Holdups: The other questions is how we found ourselves in this situation?  The answer is best known by those in the Serbian Government, which in the meantime kept pushing — with Dragan Tomis being the most adamant, being dubbed “Mr. Simpo” and “Coordinating Minister”— with all its might for barter arrangements for importing gas and gasoline.  While the government was losing money and time on “initiating the production program” with the objective of exporting goods to China and Russia, NBJ regularly intervened in the foreign currency exchange market by selling foreign currencies intended for import, as one central banker says, “mere pennies”.  When the Chinese and the Russians closed the taps (our goods were either lacking or too expensive, or of very low quality), the government rushed to the central bank reserve and emptied it.  For salaries, pensions and other public and private spending, the spent dinars were backed by the sale of PTT.

In the meantime the “Belgrade Bank”, as VREME learned in London, received a six month credit for purchasing energy resources from the ANZ Bank, with 10 percent interest above LIBOR (interbank interest in London), which was a very expensive deal because normal countries get credits for six percent with a term of one year.  Aware of the instability of domestic currency because of poor economic foundations, not even London is interested in crediting anyone here any longer without a minimum of 101 percent certain guarantees.

Waiting for an order to come from heaven, the government reacted in a timely fashion with gasoline price increases.  “Already in May and June, it was clear that the price of gasoline was low.  Why was it not raised then?  NBJ at that time had significant foreign currency reserves and could have intervened in the market”, stated one banker for VREME.

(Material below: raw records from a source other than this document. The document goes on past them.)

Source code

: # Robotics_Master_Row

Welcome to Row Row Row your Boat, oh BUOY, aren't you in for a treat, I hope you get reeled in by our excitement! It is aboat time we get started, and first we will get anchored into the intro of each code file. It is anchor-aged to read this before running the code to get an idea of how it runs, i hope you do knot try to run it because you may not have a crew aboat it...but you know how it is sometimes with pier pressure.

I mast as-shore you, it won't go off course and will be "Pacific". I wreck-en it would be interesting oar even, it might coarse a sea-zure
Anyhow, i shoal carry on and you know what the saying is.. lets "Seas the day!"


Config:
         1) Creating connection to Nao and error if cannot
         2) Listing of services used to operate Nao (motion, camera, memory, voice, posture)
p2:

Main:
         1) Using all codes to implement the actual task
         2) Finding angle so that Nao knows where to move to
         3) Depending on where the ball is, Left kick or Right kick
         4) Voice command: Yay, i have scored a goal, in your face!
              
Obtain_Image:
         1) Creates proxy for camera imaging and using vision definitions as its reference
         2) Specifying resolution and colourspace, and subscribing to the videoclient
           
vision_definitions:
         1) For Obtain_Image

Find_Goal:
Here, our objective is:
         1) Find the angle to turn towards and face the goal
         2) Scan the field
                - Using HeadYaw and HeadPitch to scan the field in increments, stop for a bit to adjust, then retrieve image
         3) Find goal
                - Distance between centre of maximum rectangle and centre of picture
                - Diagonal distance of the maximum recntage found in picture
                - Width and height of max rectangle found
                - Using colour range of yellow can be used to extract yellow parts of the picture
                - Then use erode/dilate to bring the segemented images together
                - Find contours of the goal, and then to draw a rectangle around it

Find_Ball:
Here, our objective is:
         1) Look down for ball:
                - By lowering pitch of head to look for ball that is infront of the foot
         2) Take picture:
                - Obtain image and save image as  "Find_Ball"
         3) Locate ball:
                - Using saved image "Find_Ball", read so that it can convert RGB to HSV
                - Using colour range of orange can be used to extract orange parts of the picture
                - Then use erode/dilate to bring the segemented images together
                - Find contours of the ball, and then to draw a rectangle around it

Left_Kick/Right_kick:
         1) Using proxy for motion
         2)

In any case, all experts here (even those who do not dare say it to the face of Mirko Marjanovic) believe that the stability of the dinar cannot be maintained for long.  As CESM experts stated toward the end of last year, postponing means that the reaction will not only be stronger, but also more expensive than necessary.  Bojan Dimitrijevic agrees with this when he says that the momentary stability (probably broken on Wednesday with the paying out of pensions) can only be maintained according to the principle “all hands on board”, after which, he thinks, “will follow a negative change in the exchange rate because of export deficits”.  G. Dimitrijevic thinks that it would not be advisable to undertake official devaluation, being convinced that without an extra 700-800 million dollars in foreign currency reserves, it could not happen.  And Mr. Pitic says: “An Unnecessary rise in the price of the mark discredited the potential idea of official devaluation and significantly disturbed the market, bringing a wave of price increases.  In the event that a policy of spending drops were to be instituted — with this I mean lowering public spending and sharpening financial discipline — then conditions would be created for establishing a realistic exchange rate and opening the foreign currency market.  With a realistic exchange course, NBJ foreign currency reserves would automatically increase, while a parallel exchange rate means that it is dropping.”

But, maybe only a total collapse in the exchange rate and reserves — similar to the hyper inflation in 1993 — will force the present government to behave rationally and responsibly on economic policies, instead of wasting time hunting the “foreign factor” witch, journalists and economists who say what they learned in their professions.